WHAT THE TASK ASKS — Omitting the images, transcribe the records below exactly as they stand.

(Items from a data source)
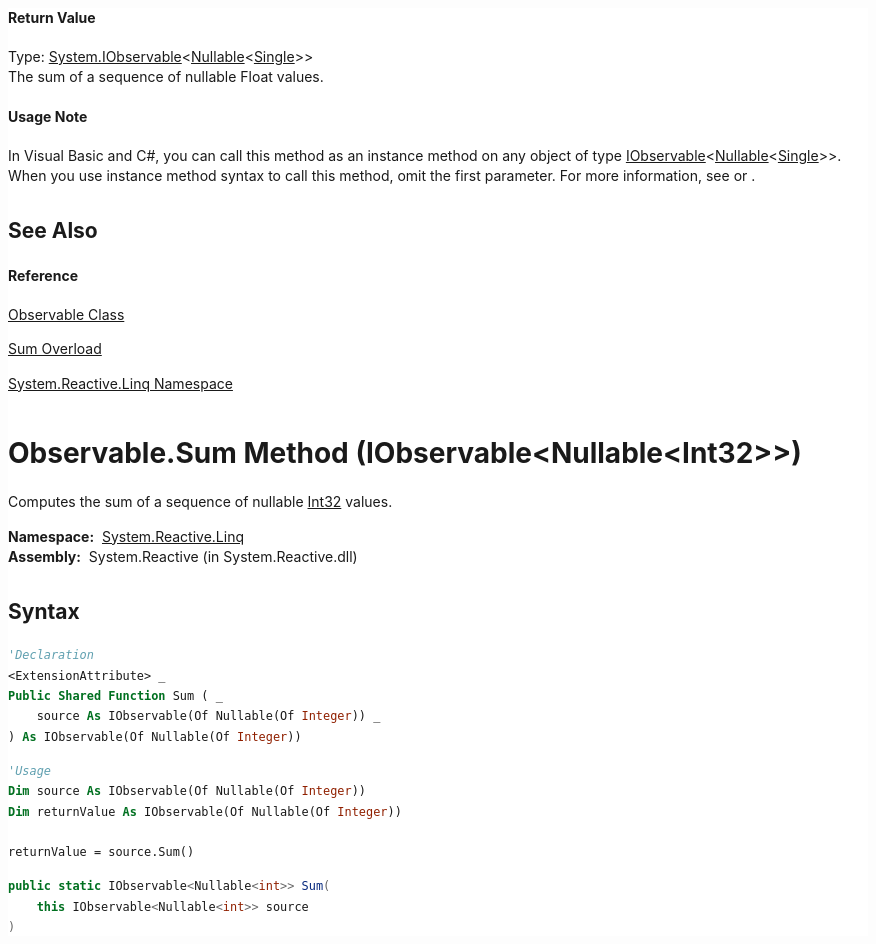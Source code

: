 #### Return Value

Type: [System.IObservable](https://msdn.microsoft.com/en-us/library/Dd990377)\<[Nullable](https://msdn.microsoft.com/en-us/library/b3h38hb0)\<[Single](https://msdn.microsoft.com/en-us/library/3www918f)\>\>  
The sum of a sequence of nullable Float values.

#### Usage Note

In Visual Basic and C\#, you can call this method as an instance method on any object of type [IObservable](https://msdn.microsoft.com/en-us/library/Dd990377)\<[Nullable](https://msdn.microsoft.com/en-us/library/b3h38hb0)\<[Single](https://msdn.microsoft.com/en-us/library/3www918f)\>\>. When you use instance method syntax to call this method, omit the first parameter. For more information, see [](https://msdn.microsoft.com/en-us/library/Bb384936) or [](https://msdn.microsoft.com/en-us/library/Bb383977).

## See Also

#### Reference

[Observable Class](Observable/Observable)

[Sum Overload](Sum/Observable.Sum)

[System.Reactive.Linq Namespace](System.Reactive.Linq/System.Reactive.Linq)

# Observable.Sum Method (IObservable\<Nullable\<Int32\>\>)

Computes the sum of a sequence of nullable [Int32](https://msdn.microsoft.com/en-us/library/td2s409d) values.

**Namespace:**  [System.Reactive.Linq](System.Reactive.Linq/System.Reactive.Linq)  
**Assembly:**  System.Reactive (in System.Reactive.dll)

## Syntax

```vb
'Declaration
<ExtensionAttribute> _
Public Shared Function Sum ( _
    source As IObservable(Of Nullable(Of Integer)) _
) As IObservable(Of Nullable(Of Integer))
```

```vb
'Usage
Dim source As IObservable(Of Nullable(Of Integer))
Dim returnValue As IObservable(Of Nullable(Of Integer))

returnValue = source.Sum()
```

```csharp
public static IObservable<Nullable<int>> Sum(
    this IObservable<Nullable<int>> source
)
```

WRITTEN ANSWER —
Source code

: #### Return Value

Type: [System.IObservable](https://msdn.microsoft.com/en-us/library/Dd990377)\<[Nullable](https://msdn.microsoft.com/en-us/library/b3h38hb0)\<[Single](https://msdn.microsoft.com/en-us/library/3www918f)\>\>  
The sum of a sequence of nullable Float values.

#### Usage Note

In Visual Basic and C\#, you can call this method as an instance method on any object of type [IObservable](https://msdn.microsoft.com/en-us/library/Dd990377)\<[Nullable](https://msdn.microsoft.com/en-us/library/b3h38hb0)\<[Single](https://msdn.microsoft.com/en-us/library/3www918f)\>\>. When you use instance method syntax to call this method, omit the first parameter. For more information, see [](https://msdn.microsoft.com/en-us/library/Bb384936) or [](https://msdn.microsoft.com/en-us/library/Bb383977).

## See Also

#### Reference

[Observable Class](Observable/Observable)

[Sum Overload](Sum/Observable.Sum)

[System.Reactive.Linq Namespace](System.Reactive.Linq/System.Reactive.Linq)

# Observable.Sum Method (IObservable\<Nullable\<Int32\>\>)

Computes the sum of a sequence of nullable [Int32](https://msdn.microsoft.com/en-us/library/td2s409d) values.

**Namespace:**  [System.Reactive.Linq](System.Reactive.Linq/System.Reactive.Linq)  
**Assembly:**  System.Reactive (in System.Reactive.dll)

## Syntax

```vb
'Declaration
<ExtensionAttribute> _
Public Shared Function Sum ( _
    source As IObservable(Of Nullable(Of Integer)) _
) As IObservable(Of Nullable(Of Integer))
```

```vb
'Usage
Dim source As IObservable(Of Nullable(Of Integer))
Dim returnValue As IObservable(Of Nullable(Of Integer))

returnValue = source.Sum()
```

```csharp
public static IObservable<Nullable<int>> Sum(
    this IObservable<Nullable<int>> source
)
```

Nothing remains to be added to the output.